Sheinbaum pone en la picota la llamada “Ley Esposa”
Parece que en el Congreso de San Luis Potosí (y con ganas de replicar en Nuevo León) se les ocurrió la fórmula mágica para la paridad de género: la ya famosa “Ley Esposa”. Básicamente, es un pase directo para que las candidaturas a la gubernatura las encabecen mujeres en la próxima elección. Suena progresista, ¿no? Hasta que lees la letra chiquita y te das cuenta de que, en la práctica, muchos la ven como un atajo para postular a… sí, lo adivinaste: a las cónyuges de los gobernadores en turno. Un plot twist que ni el mejor guionista de telenovelas políticas.
Y entonces, entró en escena la presidenta Claudia Sheinbaum, en su ya tradicional conferencia mañanera, para darle una revisión con lupa y un toque de análisis jurídico bien necesario.

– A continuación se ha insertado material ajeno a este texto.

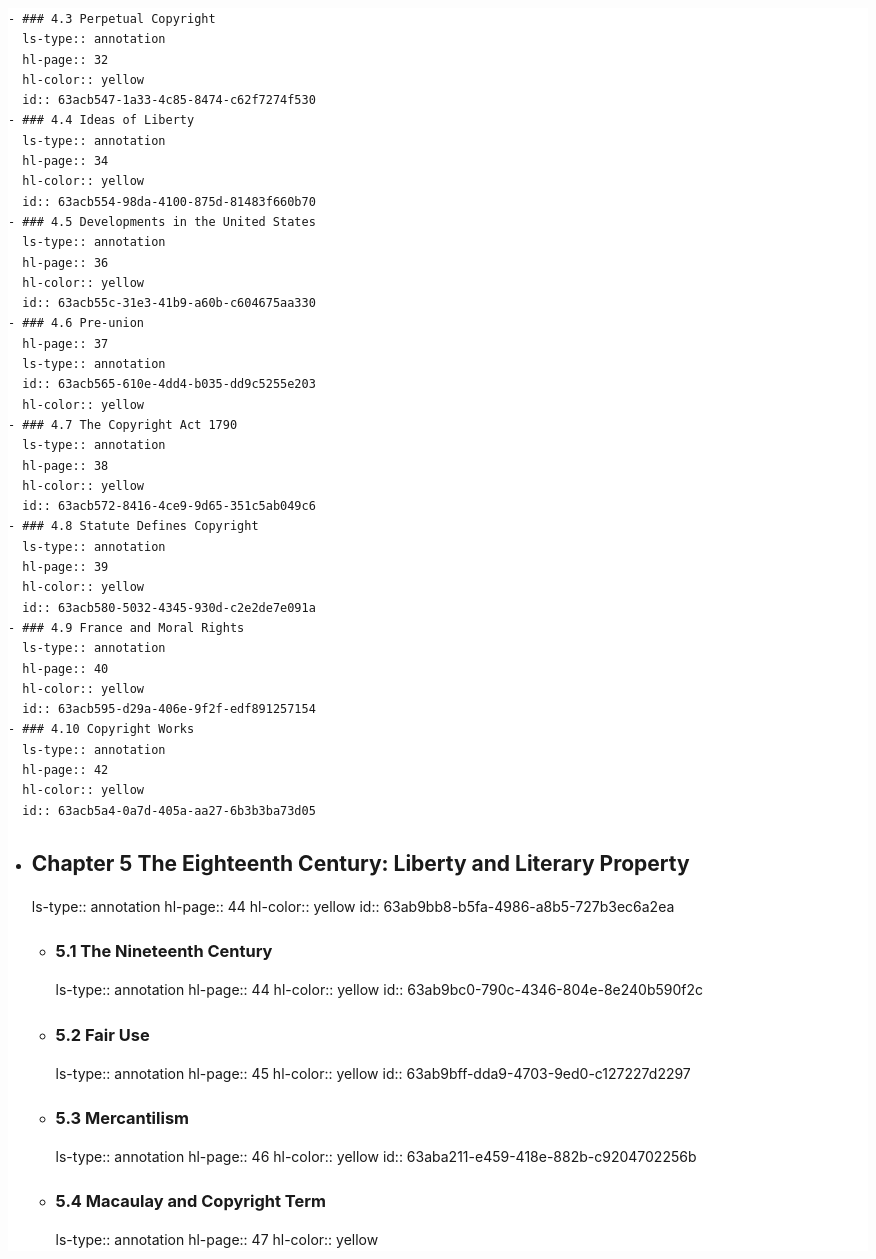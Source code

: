 	- ### 4.3 Perpetual Copyright
	  ls-type:: annotation
	  hl-page:: 32
	  hl-color:: yellow
	  id:: 63acb547-1a33-4c85-8474-c62f7274f530
	- ### 4.4 Ideas of Liberty
	  ls-type:: annotation
	  hl-page:: 34
	  hl-color:: yellow
	  id:: 63acb554-98da-4100-875d-81483f660b70
	- ### 4.5 Developments in the United States
	  ls-type:: annotation
	  hl-page:: 36
	  hl-color:: yellow
	  id:: 63acb55c-31e3-41b9-a60b-c604675aa330
	- ### 4.6 Pre-union
	  hl-page:: 37
	  ls-type:: annotation
	  id:: 63acb565-610e-4dd4-b035-dd9c5255e203
	  hl-color:: yellow
	- ### 4.7 The Copyright Act 1790
	  ls-type:: annotation
	  hl-page:: 38
	  hl-color:: yellow
	  id:: 63acb572-8416-4ce9-9d65-351c5ab049c6
	- ### 4.8 Statute Defines Copyright
	  ls-type:: annotation
	  hl-page:: 39
	  hl-color:: yellow
	  id:: 63acb580-5032-4345-930d-c2e2de7e091a
	- ### 4.9 France and Moral Rights
	  ls-type:: annotation
	  hl-page:: 40
	  hl-color:: yellow
	  id:: 63acb595-d29a-406e-9f2f-edf891257154
	- ### 4.10 Copyright Works
	  ls-type:: annotation
	  hl-page:: 42
	  hl-color:: yellow
	  id:: 63acb5a4-0a7d-405a-aa27-6b3b3ba73d05
- ## Chapter 5 The Eighteenth Century: Liberty and Literary Property
  ls-type:: annotation
  hl-page:: 44
  hl-color:: yellow
  id:: 63ab9bb8-b5fa-4986-a8b5-727b3ec6a2ea
	- ### 5.1 The Nineteenth Century
	  ls-type:: annotation
	  hl-page:: 44
	  hl-color:: yellow
	  id:: 63ab9bc0-790c-4346-804e-8e240b590f2c
	- ### 5.2 Fair Use
	  ls-type:: annotation
	  hl-page:: 45
	  hl-color:: yellow
	  id:: 63ab9bff-dda9-4703-9ed0-c127227d2297
	- ### 5.3 Mercantilism
	  ls-type:: annotation
	  hl-page:: 46
	  hl-color:: yellow
	  id:: 63aba211-e459-418e-882b-c9204702256b
	- ### 5.4 Macaulay and Copyright Term
	  ls-type:: annotation
	  hl-page:: 47
	  hl-color:: yellow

Con la elegancia sarcástica de quien sabe que el tema es un campo minado, lanzó la pregunta del millón: ¿en serio hace falta esto?

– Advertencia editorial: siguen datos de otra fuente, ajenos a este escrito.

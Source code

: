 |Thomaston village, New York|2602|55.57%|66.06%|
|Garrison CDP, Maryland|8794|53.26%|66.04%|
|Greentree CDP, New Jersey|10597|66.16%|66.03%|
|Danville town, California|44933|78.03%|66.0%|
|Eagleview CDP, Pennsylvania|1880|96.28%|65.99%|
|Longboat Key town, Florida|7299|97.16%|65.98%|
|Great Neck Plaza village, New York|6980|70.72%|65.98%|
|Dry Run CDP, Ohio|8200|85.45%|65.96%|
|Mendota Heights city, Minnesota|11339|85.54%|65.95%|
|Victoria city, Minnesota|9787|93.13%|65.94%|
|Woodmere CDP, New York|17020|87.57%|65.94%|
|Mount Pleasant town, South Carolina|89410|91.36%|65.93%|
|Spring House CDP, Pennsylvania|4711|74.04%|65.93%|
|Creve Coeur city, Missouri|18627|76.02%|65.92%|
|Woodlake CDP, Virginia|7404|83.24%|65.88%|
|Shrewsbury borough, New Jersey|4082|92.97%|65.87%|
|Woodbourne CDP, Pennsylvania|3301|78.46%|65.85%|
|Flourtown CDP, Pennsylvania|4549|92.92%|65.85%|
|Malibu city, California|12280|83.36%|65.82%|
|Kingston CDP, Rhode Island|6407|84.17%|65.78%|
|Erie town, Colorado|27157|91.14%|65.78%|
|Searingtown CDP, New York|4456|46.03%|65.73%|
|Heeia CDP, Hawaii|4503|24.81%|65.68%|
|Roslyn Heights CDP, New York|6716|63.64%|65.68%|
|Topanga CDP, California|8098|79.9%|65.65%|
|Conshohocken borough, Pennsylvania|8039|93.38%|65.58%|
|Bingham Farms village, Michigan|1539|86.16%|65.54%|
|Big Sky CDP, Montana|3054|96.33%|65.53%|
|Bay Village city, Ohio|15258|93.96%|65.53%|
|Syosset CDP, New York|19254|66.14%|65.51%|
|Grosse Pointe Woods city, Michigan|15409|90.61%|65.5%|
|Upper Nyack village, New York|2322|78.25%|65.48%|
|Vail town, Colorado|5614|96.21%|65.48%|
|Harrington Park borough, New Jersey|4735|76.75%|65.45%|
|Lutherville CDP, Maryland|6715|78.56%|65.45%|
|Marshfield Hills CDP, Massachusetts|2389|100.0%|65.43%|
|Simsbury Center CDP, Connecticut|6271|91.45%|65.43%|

El INE vs. la creatividad legislativa estatal
La mandataria federal, con la calma de quien tiene los datos, recordó a todo el mundo que el Instituto Nacional Electoral (INE) ya tiene un esquema de paridad para las candidaturas a gobernador. O sea, ya hay reglas del juego. Para el 2027, de las 17 gubernaturas en disputa, nueve serán para mujeres y ocho para hombres. Matemática simple: mayoría femenina asegurada. “Ha ayudado mucho a reconocer que las mujeres podemos gobernar”, sentenció, dejando claro que el sistema nacional, aunque imperfecto, ya está impulsando un cambio histórico y rompiendo estereotipos añejos.
Pero luego llegan las iniciativas estatales, con su afán de innovar (o de asegurar votos). Sheinbaum se puso filosófica: “¿Hay que analizar si esto de que sea una vez mujer y otra vez hombre realmente ayuda a las mujeres? No tengo claro que necesariamente sea así“. Traducción: obligar por ley la alternancia rígida puede ser un arma de doble filo. A veces, el discurso de la equidad es solo la fachada para esconder otros intereses políticos menos nobles. Un *side-eye* legislativo de manual.
El debate jurídico y la bomba de Morena
Para no quedarse en la pura opinión, la presidenta le pasó el balón al exministro Arturo Zaldívar, pidiéndole que analice si estas leyes son viables más allá de los berrinches partidistas. Y es que el tema está que arde. Luisa María Alcalde, la dirigente nacional de Morena, ya anunció que su partido prepara una acción de inconstitucionalidad contra la reforma potosina. Su argumento: forzar que solo mujeres compitan podría pisotear principios constitucionales. La ironía es deliciosa: el partido en el poder nacional, desafiando una ley que promueve (en teoría) la participación femenina, pero que huele a trampa dinástica.
Al final, Sheinbaum mandó un mensaje claro a los congresos estatales: revisen con lupa, chicos. No se trata de hacer leyes para el *clout* momentáneo o para salir en el trending topic. Se trata de si realmente empoderan a las mujeres o solo están reciclando viejas estructuras de poder con un nuevo nombre. Porque, seamos honestos, pasar de un “gobierno del esposo” a un “gobierno de la esposa” sin cambiar nada más, no es exactamente la revolución feminista que esperábamos.